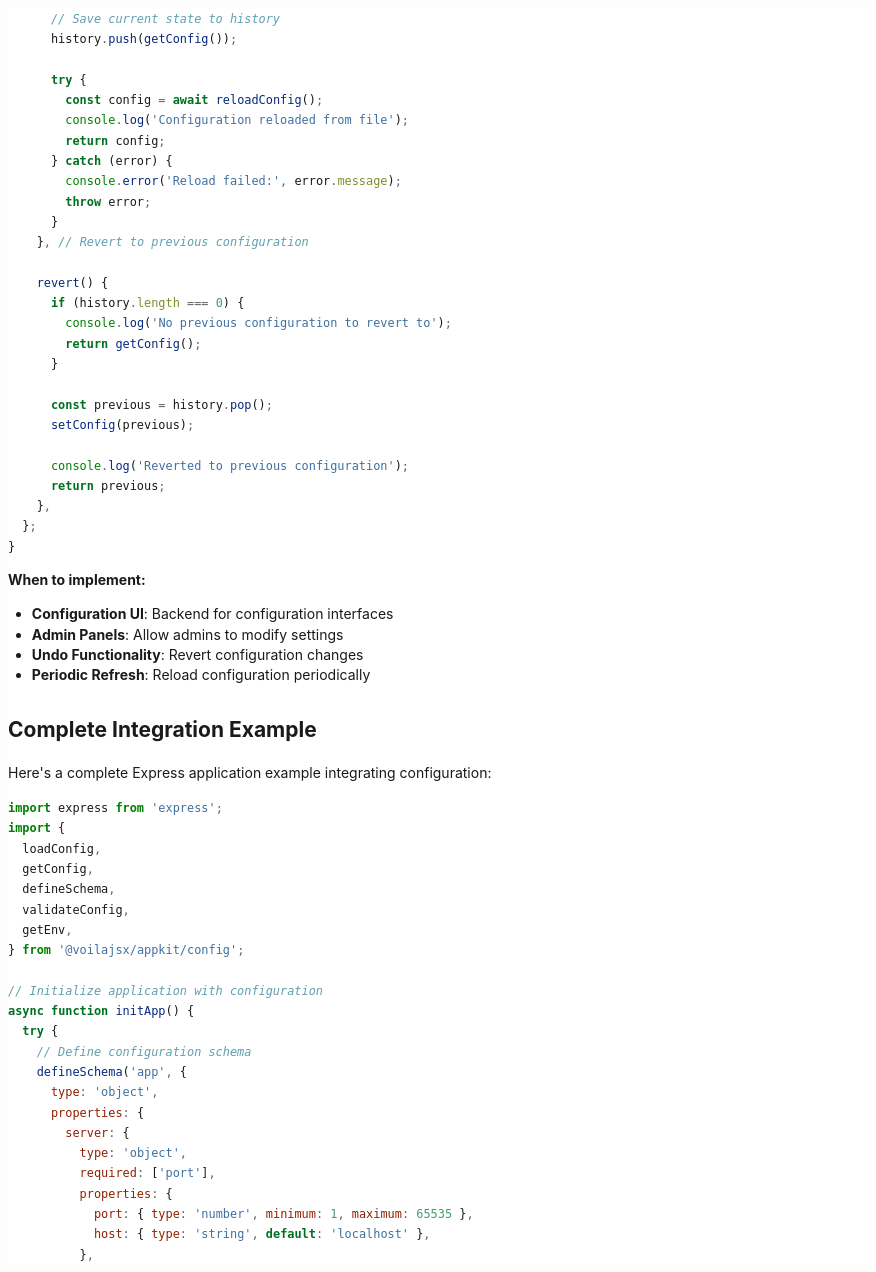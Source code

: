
 ```javascript
      // Save current state to history
      history.push(getConfig());

      try {
        const config = await reloadConfig();
        console.log('Configuration reloaded from file');
        return config;
      } catch (error) {
        console.error('Reload failed:', error.message);
        throw error;
      }
    }, // Revert to previous configuration

    revert() {
      if (history.length === 0) {
        console.log('No previous configuration to revert to');
        return getConfig();
      }

      const previous = history.pop();
      setConfig(previous);

      console.log('Reverted to previous configuration');
      return previous;
    },
  };
}
```

**When to implement:**

- **Configuration UI**: Backend for configuration interfaces
- **Admin Panels**: Allow admins to modify settings
- **Undo Functionality**: Revert configuration changes
- **Periodic Refresh**: Reload configuration periodically

## Complete Integration Example

Here's a complete Express application example integrating configuration:

```javascript
import express from 'express';
import {
  loadConfig,
  getConfig,
  defineSchema,
  validateConfig,
  getEnv,
} from '@voilajsx/appkit/config';

// Initialize application with configuration
async function initApp() {
  try {
    // Define configuration schema
    defineSchema('app', {
      type: 'object',
      properties: {
        server: {
          type: 'object',
          required: ['port'],
          properties: {
            port: { type: 'number', minimum: 1, maximum: 65535 },
            host: { type: 'string', default: 'localhost' },
          },
```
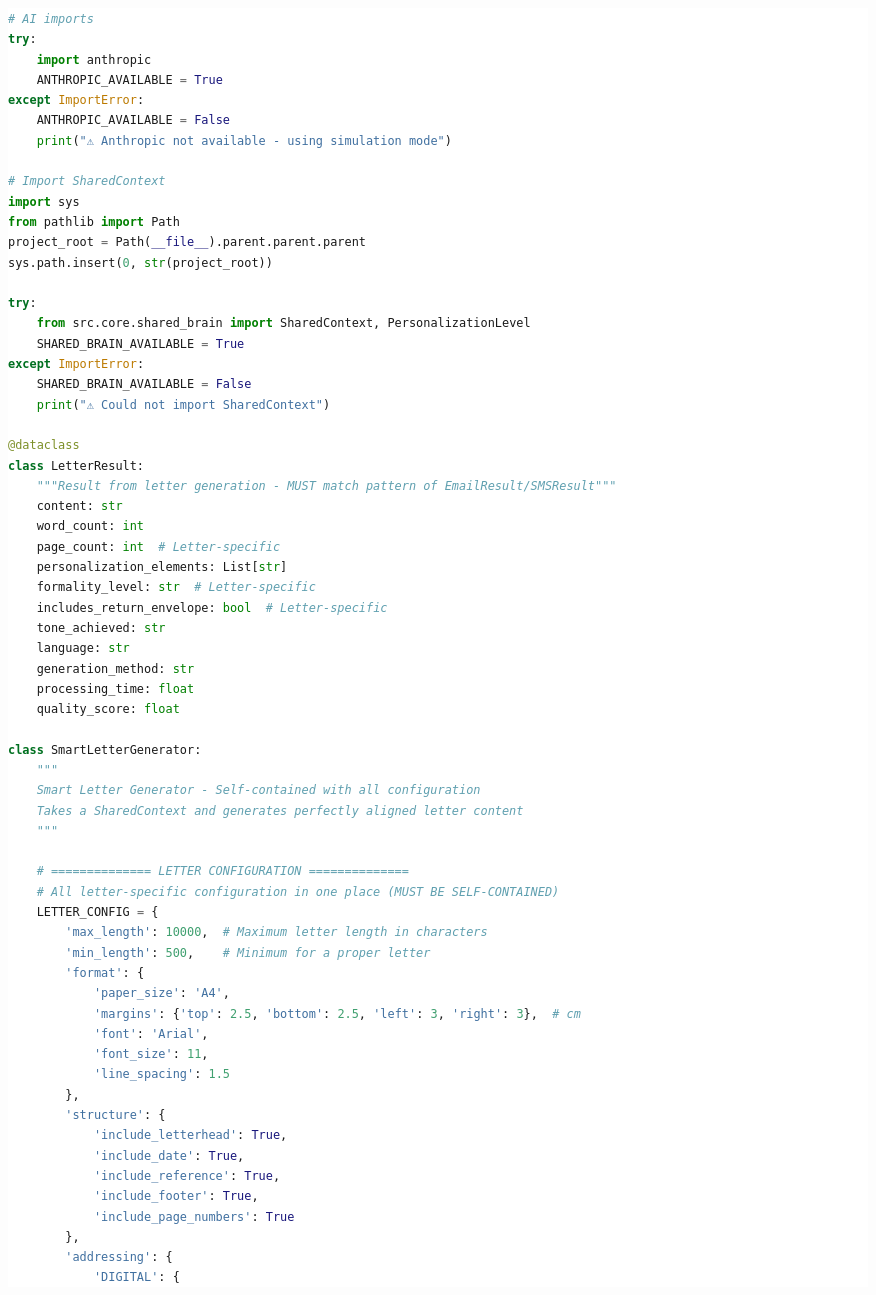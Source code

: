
```python
# AI imports
try:
    import anthropic
    ANTHROPIC_AVAILABLE = True
except ImportError:
    ANTHROPIC_AVAILABLE = False
    print("⚠️ Anthropic not available - using simulation mode")

# Import SharedContext
import sys
from pathlib import Path
project_root = Path(__file__).parent.parent.parent
sys.path.insert(0, str(project_root))

try:
    from src.core.shared_brain import SharedContext, PersonalizationLevel
    SHARED_BRAIN_AVAILABLE = True
except ImportError:
    SHARED_BRAIN_AVAILABLE = False
    print("⚠️ Could not import SharedContext")

@dataclass
class LetterResult:
    """Result from letter generation - MUST match pattern of EmailResult/SMSResult"""
    content: str
    word_count: int
    page_count: int  # Letter-specific
    personalization_elements: List[str]
    formality_level: str  # Letter-specific
    includes_return_envelope: bool  # Letter-specific
    tone_achieved: str
    language: str
    generation_method: str
    processing_time: float
    quality_score: float

class SmartLetterGenerator:
    """
    Smart Letter Generator - Self-contained with all configuration
    Takes a SharedContext and generates perfectly aligned letter content
    """
    
    # ============== LETTER CONFIGURATION ==============
    # All letter-specific configuration in one place (MUST BE SELF-CONTAINED)
    LETTER_CONFIG = {
        'max_length': 10000,  # Maximum letter length in characters
        'min_length': 500,    # Minimum for a proper letter
        'format': {
            'paper_size': 'A4',
            'margins': {'top': 2.5, 'bottom': 2.5, 'left': 3, 'right': 3},  # cm
            'font': 'Arial',
            'font_size': 11,
            'line_spacing': 1.5
        },
        'structure': {
            'include_letterhead': True,
            'include_date': True,
            'include_reference': True,
            'include_footer': True,
            'include_page_numbers': True
        },
        'addressing': {
            'DIGITAL': {
```
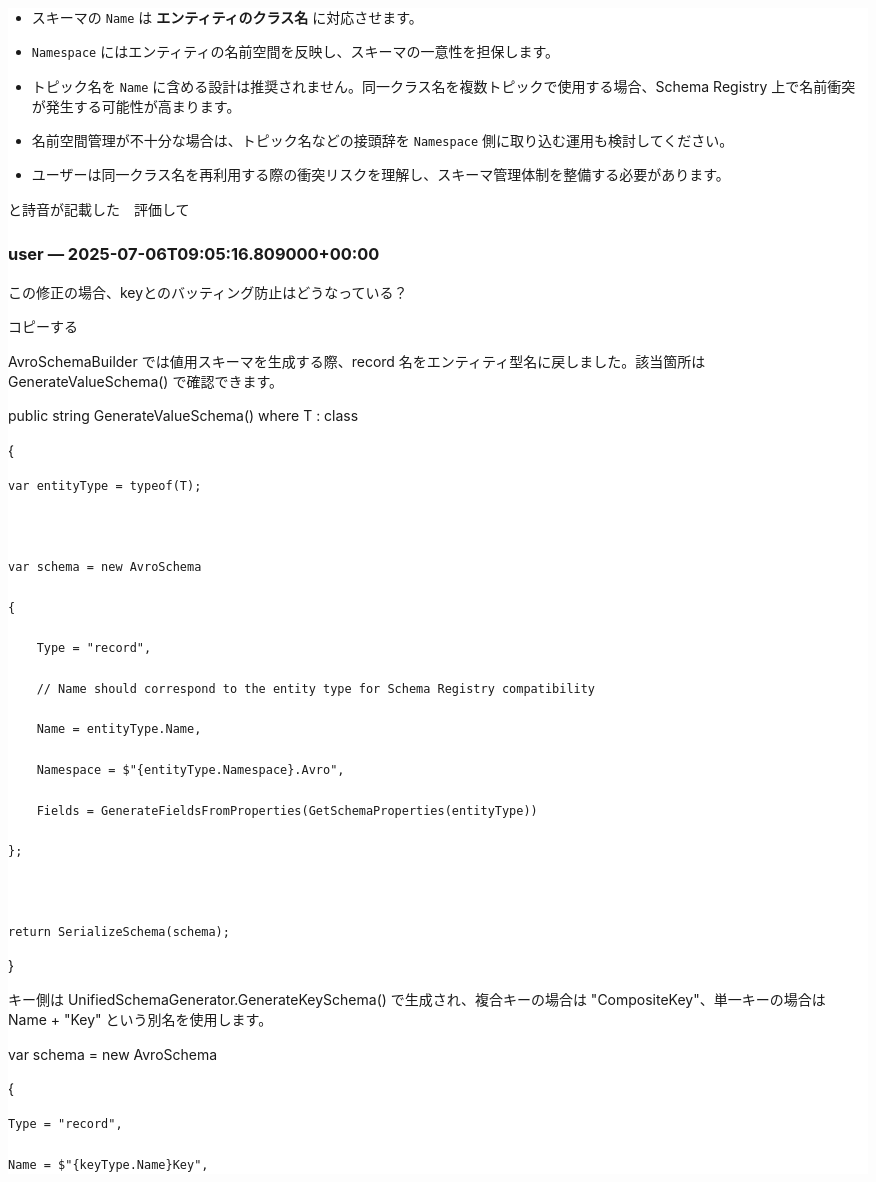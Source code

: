 

- スキーマの `Name` は **エンティティのクラス名** に対応させます。

- `Namespace` にはエンティティの名前空間を反映し、スキーマの一意性を担保します。

- トピック名を `Name` に含める設計は推奨されません。同一クラス名を複数トピックで使用する場合、Schema Registry 上で名前衝突が発生する可能性が高まります。

- 名前空間管理が不十分な場合は、トピック名などの接頭辞を `Namespace` 側に取り込む運用も検討してください。

- ユーザーは同一クラス名を再利用する際の衝突リスクを理解し、スキーマ管理体制を整備する必要があります。

と詩音が記載した　評価して
### user — 2025-07-06T09:05:16.809000+00:00

この修正の場合、keyとのバッティング防止はどうなっている？

コピーする

AvroSchemaBuilder では値用スキーマを生成する際、record 名をエンティティ型名に戻しました。該当箇所は GenerateValueSchema<T>() で確認できます。



public string GenerateValueSchema<T>() where T : class

{

    var entityType = typeof(T);



    var schema = new AvroSchema

    {

        Type = "record",

        // Name should correspond to the entity type for Schema Registry compatibility

        Name = entityType.Name,

        Namespace = $"{entityType.Namespace}.Avro",

        Fields = GenerateFieldsFromProperties(GetSchemaProperties(entityType))

    };



    return SerializeSchema(schema);

}



キー側は UnifiedSchemaGenerator.GenerateKeySchema() で生成され、複合キーの場合は "CompositeKey"、単一キーの場合は <KeyType>Name + "Key" という別名を使用します。



var schema = new AvroSchema

{

    Type = "record",

    Name = $"{keyType.Name}Key",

What you should do ->
In the copy, omit the pictures and reproduce every entry exactly.

Expected output ->
Source code

:
 ```javascript
      // Save current state to history
      history.push(getConfig());

      try {
        const config = await reloadConfig();
        console.log('Configuration reloaded from file');
        return config;
      } catch (error) {
        console.error('Reload failed:', error.message);
        throw error;
      }
    }, // Revert to previous configuration

    revert() {
      if (history.length === 0) {
        console.log('No previous configuration to revert to');
        return getConfig();
      }

      const previous = history.pop();
      setConfig(previous);

      console.log('Reverted to previous configuration');
      return previous;
    },
  };
}
```

**When to implement:**

- **Configuration UI**: Backend for configuration interfaces
- **Admin Panels**: Allow admins to modify settings
- **Undo Functionality**: Revert configuration changes
- **Periodic Refresh**: Reload configuration periodically

## Complete Integration Example

Here's a complete Express application example integrating configuration:

```javascript
import express from 'express';
import {
  loadConfig,
  getConfig,
  defineSchema,
  validateConfig,
  getEnv,
} from '@voilajsx/appkit/config';

// Initialize application with configuration
async function initApp() {
  try {
    // Define configuration schema
    defineSchema('app', {
      type: 'object',
      properties: {
        server: {
          type: 'object',
          required: ['port'],
          properties: {
            port: { type: 'number', minimum: 1, maximum: 65535 },
            host: { type: 'string', default: 'localhost' },
          },
```
Source code

:
```python
# AI imports
try:
    import anthropic
    ANTHROPIC_AVAILABLE = True
except ImportError:
    ANTHROPIC_AVAILABLE = False
    print("⚠️ Anthropic not available - using simulation mode")

# Import SharedContext
import sys
from pathlib import Path
project_root = Path(__file__).parent.parent.parent
sys.path.insert(0, str(project_root))

try:
    from src.core.shared_brain import SharedContext, PersonalizationLevel
    SHARED_BRAIN_AVAILABLE = True
except ImportError:
    SHARED_BRAIN_AVAILABLE = False
    print("⚠️ Could not import SharedContext")

@dataclass
class LetterResult:
    """Result from letter generation - MUST match pattern of EmailResult/SMSResult"""
    content: str
    word_count: int
    page_count: int  # Letter-specific
    personalization_elements: List[str]
    formality_level: str  # Letter-specific
    includes_return_envelope: bool  # Letter-specific
    tone_achieved: str
    language: str
    generation_method: str
    processing_time: float
    quality_score: float

class SmartLetterGenerator:
    """
    Smart Letter Generator - Self-contained with all configuration
    Takes a SharedContext and generates perfectly aligned letter content
    """
    
    # ============== LETTER CONFIGURATION ==============
    # All letter-specific configuration in one place (MUST BE SELF-CONTAINED)
    LETTER_CONFIG = {
        'max_length': 10000,  # Maximum letter length in characters
        'min_length': 500,    # Minimum for a proper letter
        'format': {
            'paper_size': 'A4',
            'margins': {'top': 2.5, 'bottom': 2.5, 'left': 3, 'right': 3},  # cm
            'font': 'Arial',
            'font_size': 11,
            'line_spacing': 1.5
        },
        'structure': {
            'include_letterhead': True,
            'include_date': True,
            'include_reference': True,
            'include_footer': True,
            'include_page_numbers': True
        },
        'addressing': {
            'DIGITAL': {
```
Source code

: 

- スキーマの `Name` は **エンティティのクラス名** に対応させます。

- `Namespace` にはエンティティの名前空間を反映し、スキーマの一意性を担保します。

- トピック名を `Name` に含める設計は推奨されません。同一クラス名を複数トピックで使用する場合、Schema Registry 上で名前衝突が発生する可能性が高まります。

- 名前空間管理が不十分な場合は、トピック名などの接頭辞を `Namespace` 側に取り込む運用も検討してください。

- ユーザーは同一クラス名を再利用する際の衝突リスクを理解し、スキーマ管理体制を整備する必要があります。

と詩音が記載した　評価して
### user — 2025-07-06T09:05:16.809000+00:00

この修正の場合、keyとのバッティング防止はどうなっている？

コピーする

AvroSchemaBuilder では値用スキーマを生成する際、record 名をエンティティ型名に戻しました。該当箇所は GenerateValueSchema<T>() で確認できます。



public string GenerateValueSchema<T>() where T : class

{

    var entityType = typeof(T);



    var schema = new AvroSchema

    {

        Type = "record",

        // Name should correspond to the entity type for Schema Registry compatibility

        Name = entityType.Name,

        Namespace = $"{entityType.Namespace}.Avro",

        Fields = GenerateFieldsFromProperties(GetSchemaProperties(entityType))

    };



    return SerializeSchema(schema);

}



キー側は UnifiedSchemaGenerator.GenerateKeySchema() で生成され、複合キーの場合は "CompositeKey"、単一キーの場合は <KeyType>Name + "Key" という別名を使用します。



var schema = new AvroSchema

{

    Type = "record",

    Name = $"{keyType.Name}Key",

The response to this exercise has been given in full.